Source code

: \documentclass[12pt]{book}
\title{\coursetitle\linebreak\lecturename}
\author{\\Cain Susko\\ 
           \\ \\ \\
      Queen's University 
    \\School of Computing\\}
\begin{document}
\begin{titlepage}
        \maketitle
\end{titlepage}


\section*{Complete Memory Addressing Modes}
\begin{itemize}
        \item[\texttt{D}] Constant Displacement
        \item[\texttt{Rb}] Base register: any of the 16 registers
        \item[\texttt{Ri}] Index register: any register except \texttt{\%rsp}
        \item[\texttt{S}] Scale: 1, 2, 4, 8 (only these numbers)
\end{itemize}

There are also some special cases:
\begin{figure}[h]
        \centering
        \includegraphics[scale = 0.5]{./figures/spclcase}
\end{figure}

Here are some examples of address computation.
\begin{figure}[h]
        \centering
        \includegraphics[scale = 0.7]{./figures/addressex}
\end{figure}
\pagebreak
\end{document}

· · · · ·

From the first line to the last, print the listing above exactly.

• Exercise solution:
Source code

: \documentclass[12pt]{book}
\title{\coursetitle\linebreak\lecturename}
\author{\\Cain Susko\\ 
           \\ \\ \\
      Queen's University 
    \\School of Computing\\}
\begin{document}
\begin{titlepage}
        \maketitle
\end{titlepage}


\section*{Complete Memory Addressing Modes}
\begin{itemize}
        \item[\texttt{D}] Constant Displacement
        \item[\texttt{Rb}] Base register: any of the 16 registers
        \item[\texttt{Ri}] Index register: any register except \texttt{\%rsp}
        \item[\texttt{S}] Scale: 1, 2, 4, 8 (only these numbers)
\end{itemize}

There are also some special cases:
\begin{figure}[h]
        \centering
        \includegraphics[scale = 0.5]{./figures/spclcase}
\end{figure}

Here are some examples of address computation.
\begin{figure}[h]
        \centering
        \includegraphics[scale = 0.7]{./figures/addressex}
\end{figure}
\pagebreak
\end{document}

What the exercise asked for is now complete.